Recorded data:
========================================================================

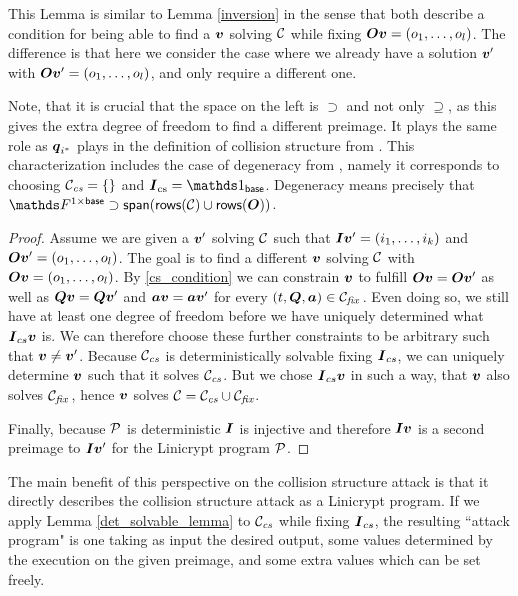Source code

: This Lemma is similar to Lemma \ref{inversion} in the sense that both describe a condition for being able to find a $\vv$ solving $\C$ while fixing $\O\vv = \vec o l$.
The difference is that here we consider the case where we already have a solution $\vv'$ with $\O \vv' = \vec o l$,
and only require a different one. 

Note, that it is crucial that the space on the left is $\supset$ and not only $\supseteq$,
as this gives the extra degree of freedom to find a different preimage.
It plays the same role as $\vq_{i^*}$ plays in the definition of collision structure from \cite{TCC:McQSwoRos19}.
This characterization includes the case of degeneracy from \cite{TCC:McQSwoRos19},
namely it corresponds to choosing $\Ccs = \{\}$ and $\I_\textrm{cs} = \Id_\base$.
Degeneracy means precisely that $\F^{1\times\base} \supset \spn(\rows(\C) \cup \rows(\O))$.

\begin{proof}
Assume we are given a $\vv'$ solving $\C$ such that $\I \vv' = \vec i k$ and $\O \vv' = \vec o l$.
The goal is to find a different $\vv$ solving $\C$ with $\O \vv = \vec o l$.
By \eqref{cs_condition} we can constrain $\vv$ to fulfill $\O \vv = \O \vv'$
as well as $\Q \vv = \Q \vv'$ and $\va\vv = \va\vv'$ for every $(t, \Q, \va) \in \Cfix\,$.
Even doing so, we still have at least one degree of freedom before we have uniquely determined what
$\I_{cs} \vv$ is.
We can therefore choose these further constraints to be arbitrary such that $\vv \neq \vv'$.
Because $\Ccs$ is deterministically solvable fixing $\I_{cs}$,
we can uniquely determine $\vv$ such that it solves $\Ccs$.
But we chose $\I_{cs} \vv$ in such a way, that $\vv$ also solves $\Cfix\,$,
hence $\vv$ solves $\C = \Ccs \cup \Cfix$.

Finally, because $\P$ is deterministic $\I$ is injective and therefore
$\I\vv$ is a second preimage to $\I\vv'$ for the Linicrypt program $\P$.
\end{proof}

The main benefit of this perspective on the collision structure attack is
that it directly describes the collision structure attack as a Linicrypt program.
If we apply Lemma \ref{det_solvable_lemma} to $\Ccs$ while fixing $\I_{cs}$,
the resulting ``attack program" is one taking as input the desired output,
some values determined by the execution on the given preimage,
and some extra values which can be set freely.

========================================================================

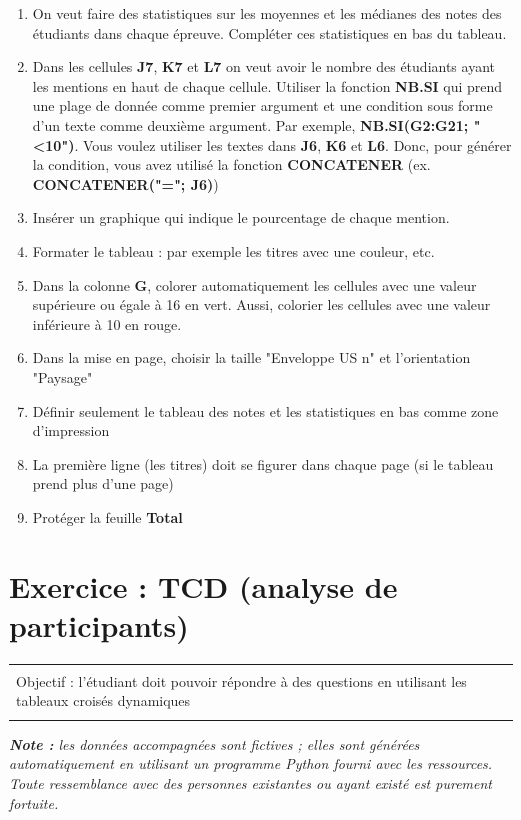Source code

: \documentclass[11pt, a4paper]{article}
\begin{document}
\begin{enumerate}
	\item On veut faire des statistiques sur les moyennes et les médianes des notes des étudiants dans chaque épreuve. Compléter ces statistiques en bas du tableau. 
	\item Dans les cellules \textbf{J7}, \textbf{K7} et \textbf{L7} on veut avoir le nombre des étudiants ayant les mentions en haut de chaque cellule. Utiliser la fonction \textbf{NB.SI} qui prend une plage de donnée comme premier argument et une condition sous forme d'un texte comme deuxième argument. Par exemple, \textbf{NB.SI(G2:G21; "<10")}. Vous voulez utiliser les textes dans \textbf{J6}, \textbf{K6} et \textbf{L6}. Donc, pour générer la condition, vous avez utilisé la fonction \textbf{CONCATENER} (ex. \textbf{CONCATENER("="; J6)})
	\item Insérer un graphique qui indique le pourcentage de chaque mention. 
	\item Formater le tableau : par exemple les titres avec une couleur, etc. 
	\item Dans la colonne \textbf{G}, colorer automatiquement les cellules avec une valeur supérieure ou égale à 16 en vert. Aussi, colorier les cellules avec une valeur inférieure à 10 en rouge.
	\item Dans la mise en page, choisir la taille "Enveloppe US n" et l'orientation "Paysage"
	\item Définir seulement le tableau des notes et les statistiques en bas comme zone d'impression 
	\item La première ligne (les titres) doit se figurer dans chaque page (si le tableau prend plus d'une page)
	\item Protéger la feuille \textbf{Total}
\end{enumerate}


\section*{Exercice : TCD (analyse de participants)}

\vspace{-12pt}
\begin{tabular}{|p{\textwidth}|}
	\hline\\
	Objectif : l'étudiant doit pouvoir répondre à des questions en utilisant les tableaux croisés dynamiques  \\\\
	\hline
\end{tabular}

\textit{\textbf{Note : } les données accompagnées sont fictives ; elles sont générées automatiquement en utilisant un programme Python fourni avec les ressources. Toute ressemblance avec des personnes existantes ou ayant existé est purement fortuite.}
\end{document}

========================================================================

■ Exercise
Using the data above, reproduce exactly the lines from the line that contains "If we apply" through the line that contains "and some extra", including both.

■ Answer to this task
If we apply Lemma \ref{det_solvable_lemma} to $\Ccs$ while fixing $\I_{cs}$,
the resulting ``attack program" is one taking as input the desired output,
some values determined by the execution on the given preimage,
and some extra values which can be set freely.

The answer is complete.